The area was also pretty lively Saturday night. A lot of places had bands playing music, either inside the building or right outside. This could've been extra fun for Great American Beer Festival, a three-day fest that we realized was ending that night. Or maybe Denver is always that cool.


Sunday was our first full day, so we made it an early one and a long one. We picked up our rental car by 9 a.m. and immediately drove to Lookout Mountain. Two of our Lyft drivers recommended it as a must-see spot because of the view you can get of the city. While Denver is known as The Mile-High City since it's one mile above sea level, the surrounding areas are actually even higher, putting Denver in a sort of bowl. Lookout Mountain is a popular place to hike to overlook all the buildings.

Full disclosure: We didn't exactly get that. We either hiked the opposite direction, or we didn't hike far enough in the right direction. Our view was the trees and mountains. But I'm not complaining. I like that better anyway.


There were a surprising amount of bikers on the trails too. The paths were pretty rocky, and steep in some places. Just watching the groups zip by made me nervous.

After tackling Lookout Mountain, we drove about 20 minutes to Golden for lunch and a (free) tour at Coors Brewery. I'm not a beer drinker, but it was still pretty cool. The tour is self-guided, and you get a few free drinks at the end.



Our next hiking destination was Eldorado Canyon State Park. We arrived in the evening, about an hour before sunset. There were a handful of hiking trails to choose from, but honestly, you can't go wrong. No matter where you go, it's going to be beautiful. Guaranteed.

We hiked about an hour one way, watching the sunset behind the peaks. We were so mesmerized by our surroundings that it didn't feel like we'd been walking for that long. We kept saying that the mountains looked exactly like the default Mac desktop background.

The fact that you can drive less than an hour away from the city and be immersed in trees and mountains is incredible. It's two different worlds so close to each other.

(The first picture in this post is from our Eldorado hike. It's my favorite picture from the entire trip.)



Monday was our day for sightseeing.
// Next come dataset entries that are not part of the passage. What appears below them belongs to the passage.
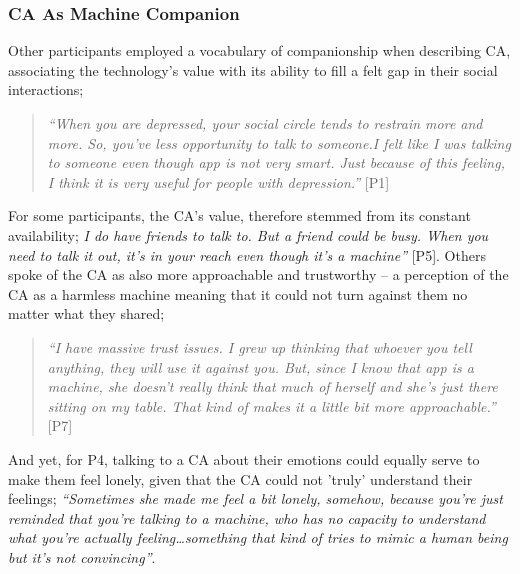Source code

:         \subsubsection{\ac{CA} As Machine Companion} %
            
            Other participants employed a vocabulary of companionship when describing \ac{CA}, associating the technology's value with its ability to fill a felt gap in their social interactions;
            
                \begin{quote}
                \vspace{2mm}
                    \textit{``When you are depressed, your social circle tends to restrain more and more. So, you’ve less opportunity to talk to someone.I felt like I was talking to someone even though \acl{app} is not very smart. Just because of this feeling, I think it is very useful for people with depression.''} [P1]
                \vspace{2mm}
                \end{quote} 
            
            For some participants, the \ac{CA}'s value, therefore stemmed from its constant availability; \textit{I do have friends to talk to. But a friend could be busy. When you need to talk it out, it’s in your reach even though it’s a machine'' } [P5]. Others spoke of the \ac{CA} as also more approachable and trustworthy -- a perception of the \ac{CA} as a harmless machine meaning that it could not turn against them no matter what they shared;
            
                \begin{quote}
                \vspace{2mm}
                    \textit{``I have massive trust issues. I grew up thinking that whoever you tell anything, they will use it against you. But, since I know that \acl{app} is a machine, she doesn't really think that much of herself and she's just there sitting on my table. That kind of makes it a little bit more approachable.''} [P7]
                \vspace{2mm}
                \end{quote} 

            And yet, for P4, talking to a \ac{CA} about their emotions could equally serve to make them feel lonely, given that the \ac{CA} could not 'truly' understand their feelings; \textit{``Sometimes she made me feel a bit lonely, somehow, because you're just reminded that you're talking to a machine, who has no capacity to understand what you're actually feeling\ldots something that kind of tries to mimic a human being but it's not convincing''}.


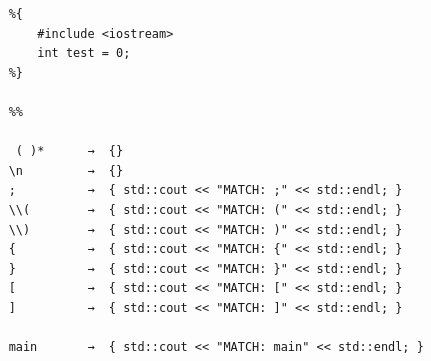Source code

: \documentclass{article}
\begin{document}
\begin{lstlisting}
    %{
        #include <iostream>
        int test = 0;
    %}
    
    %%
    
     ( )*      →  {}
    \n         →  {}
    ;          →  { std::cout << "MATCH: ;" << std::endl; }
    \\(        →  { std::cout << "MATCH: (" << std::endl; }   
    \\)        →  { std::cout << "MATCH: )" << std::endl; }   
    {          →  { std::cout << "MATCH: {" << std::endl; }   
    }          →  { std::cout << "MATCH: }" << std::endl; }
    [          →  { std::cout << "MATCH: [" << std::endl; }   
    ]          →  { std::cout << "MATCH: ]" << std::endl; }
    
    main       →  { std::cout << "MATCH: main" << std::endl; }
    

\end{lstlisting}
\end{document}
We started with The Source in River North (which is referred to as "RiNo." Why doesn't Chicago use that?). The Source is a food market located in a brick warehouse. There's coffee, a bakery, a butcher shop, sandwiches, and more. It was another common recommendation from our Lyft drivers, though you probably wouldn't guess from looking at the front of the building that it was such a popular destination.

The afternoon was spent walking around RiNo looking at street art, visiting the Denver Museum of Nature and Science, and then admiring City Park next door (so pretty, as if you couldn't already guess).



As our final full day winded down, we made our way back to downtown for our last meals: sushi burritos (!!) and a rattlesnake and pheasant hot dog (?!).

I've been wanting to try a sushi burrito since I first heard such a thing existed, back in high school, when the only location I could find was in San Francisco. Now, there are two locations closer to me, in Chicago, but I let Denver be my first. Worth it.

(The rattlesnake and pheasant hot dog, on the other hand? Three things that I'm not a big fan of. Still, not bad. Tasted like regular sausage, to be honest.)


This trip was definitely one to remember. It's amazing how much you can do in just three days. Not only that, but it didn't feel like a lot at the time. We didn't feel rushed. It was the perfect balance between knowing what we wanted to do and just winging it.